Backend and Errors
Our backend accepts a vastly reduced input language, and must call the appropriate blame when a verification goal fails:
trait Backend[P] {
def transform(program: Program[_], output: Option[Path]): P
def submit(intermediateProgram: P): Boolean
}
The Backend
trait presumes that the input program first must be translated to the internal language of the backend. The boolean returned by submit
indicates whether there were any verification failures at all This is used because verification failures can potentially be spurious. That is: it is possible that with additional help or different random heuristics the proof might succeed. It is thus not safe to cache the result of a program verification when there are failures.

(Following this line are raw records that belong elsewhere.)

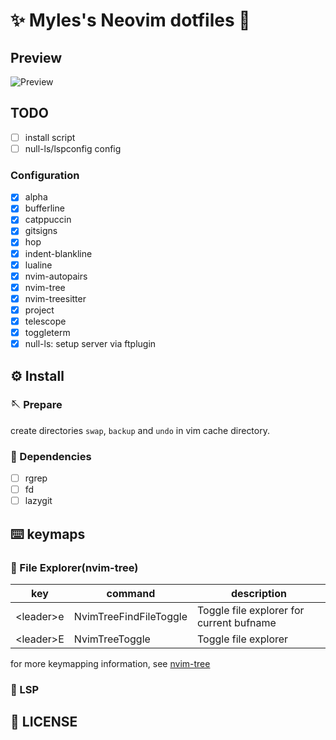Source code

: # ✨ Myles's Neovim dotfiles 🎉

## Preview

![Preview](https://raw.githubusercontent.com/myles-neovim/dotfiles/master/screenshot.png)

## TODO

- [ ] install script
- [ ] null-ls/lspconfig config

### Configuration

- [x] alpha
- [x] bufferline
- [x] catppuccin
- [x] gitsigns
- [x] hop
- [x] indent-blankline
- [x] lualine
- [x] nvim-autopairs
- [x] nvim-tree
- [x] nvim-treesitter
- [x] project
- [x] telescope
- [x] toggleterm
- [x] null-ls: setup server via ftplugin

## ⚙️ Install

### 🪡 Prepare

create directories `swap`, `backup` and `undo` in vim cache directory.

### 🔗 Dependencies

- [ ] rgrep
- [ ] fd
- [ ] lazygit

## ⌨️  keymaps

### 📁 File Explorer(nvim-tree)

| key         | command                | description                              |
|-------------|------------------------|------------------------------------------|
| \<leader\>e | NvimTreeFindFileToggle | Toggle file explorer for current bufname |
| \<leader\>E | NvimTreeToggle         | Toggle file explorer                     |

for more keymapping information, see [nvim-tree](https://github.com/kyazdani42/nvim-tree.lua#defaults)

### 🚀 LSP

## 🔑 LICENSE
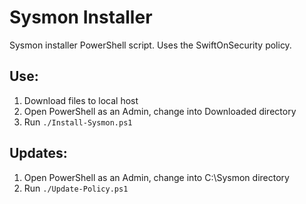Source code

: # Sysmon Installer

Sysmon installer PowerShell script. Uses the SwiftOnSecurity policy.

## Use:
1. Download files to local host
2. Open PowerShell as an Admin, change into Downloaded directory
3. Run `./Install-Sysmon.ps1`

## Updates:
1. Open PowerShell as an Admin, change into C:\Sysmon directory
3. Run `./Update-Policy.ps1`
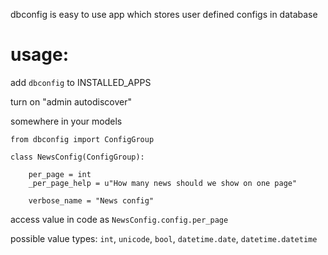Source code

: dbconfig is easy to use app which stores user defined configs in database

usage:
======

add `dbconfig` to INSTALLED_APPS

turn on "admin autodiscover"

somewhere in your models

    from dbconfig import ConfigGroup
    
    class NewsConfig(ConfigGroup):
        
        per_page = int
        _per_page_help = u"How many news should we show on one page"
        
        verbose_name = "News config"


access value in code as `NewsConfig.config.per_page`

possible value types: `int`, `unicode`, `bool`, `datetime.date`, `datetime.datetime`
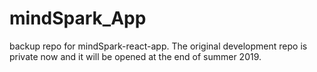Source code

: # mindSpark_App
backup repo for mindSpark-react-app. The original development repo is private now and it will be opened at the end of summer 2019.
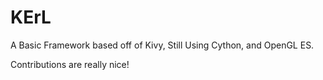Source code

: # KErL

A Basic Framework based off of Kivy, Still Using Cython, and OpenGL ES.

Contributions are really nice!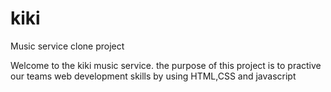 # kiki
Music service clone project

Welcome to the kiki music service. the purpose of this project is to practive our teams web development skills by using HTML,CSS and javascript

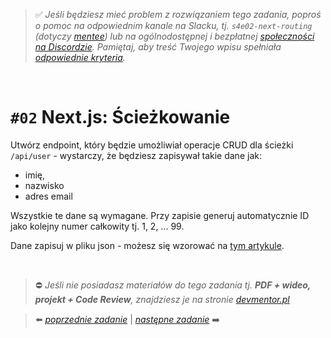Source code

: > :white_check_mark: *Jeśli będziesz mieć problem z rozwiązaniem tego zadania, poproś o pomoc na odpowiednim kanale na Slacku, tj. `s4e02-next-routing` (dotyczy [mentee](https://devmentor.pl/mentoring-javascript/)) lub na ogólnodostępnej i bezpłatnej [społeczności na Discordzie](https://devmentor.pl/discord). Pamiętaj, aby treść Twojego wpisu spełniała [odpowiednie kryteria](https://devmentor.pl/jak-prosic-o-pomoc/).*

&nbsp;

# `#02` Next.js: Ścieżkowanie

Utwórz endpoint, który będzie umożliwiał operacje CRUD dla ścieżki `/api/user` - wystarczy, że będziesz zapisywał takie dane jak:
- imię, 
- nazwisko
- adres email

Wszystkie te dane są wymagane. Przy zapisie generuj automatycznie ID jako kolejny numer całkowity tj. 1, 2, ... 99. 

Dane zapisuj w pliku json - możesz się wzorować na [tym artykule](https://blog.logrocket.com/reading-writing-json-files-node-js-complete-tutorial/).


&nbsp;
> :no_entry: *Jeśli nie posiadasz materiałów do tego zadania tj. **PDF + wideo, projekt + Code Review**, znajdziesz je na stronie [devmentor.pl](https://devmentor.pl/workshop-next-routing)*

> :arrow_left: [*poprzednie zadanie*](./../01) | [*następne zadanie*](./../03) :arrow_right:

Although VerCors is designed in such a way that we could connect to a new backend, our current backend is Viper and it is unlikely this will change anytime soon.
Viper
Viper is an intermediate language and verification tool that accepts simple imperative programs with annotation in first-order permission-based separation logic. The input is straightforwardly translated to the Viper language, then submitted to one of Viper's two backends:
- Silicon, which uses a symbolic execution approach, and interrogates z3. Silicon also has flags that enable it to talk to cvc5, but so far this seems of limited use.
- Carbon, which uses verification condition generation, and submits a translated program to Boogie.
On balance Silicon is almost always faster, so most support in VerCors is geared towards that backend. It is also the default.
History
Earlier versions of VerCors encoded to Chalice, Boogie and Dafny. These approaches are in the git history of VerCors, but are otherwise lost to time. Some details as to what fits onto what these days:
- The carbon verifier of Viper still encodes to Boogie
- The original version of Chalice encodes to Boogie
- A newer implementation of Chalice encodes to Viper instead, though it is unclear whether this is maintained.
- Silver is an internal name for the Viper language, and should no longer be used. Using it in code is fine, but prefer using "Viper language" in writing.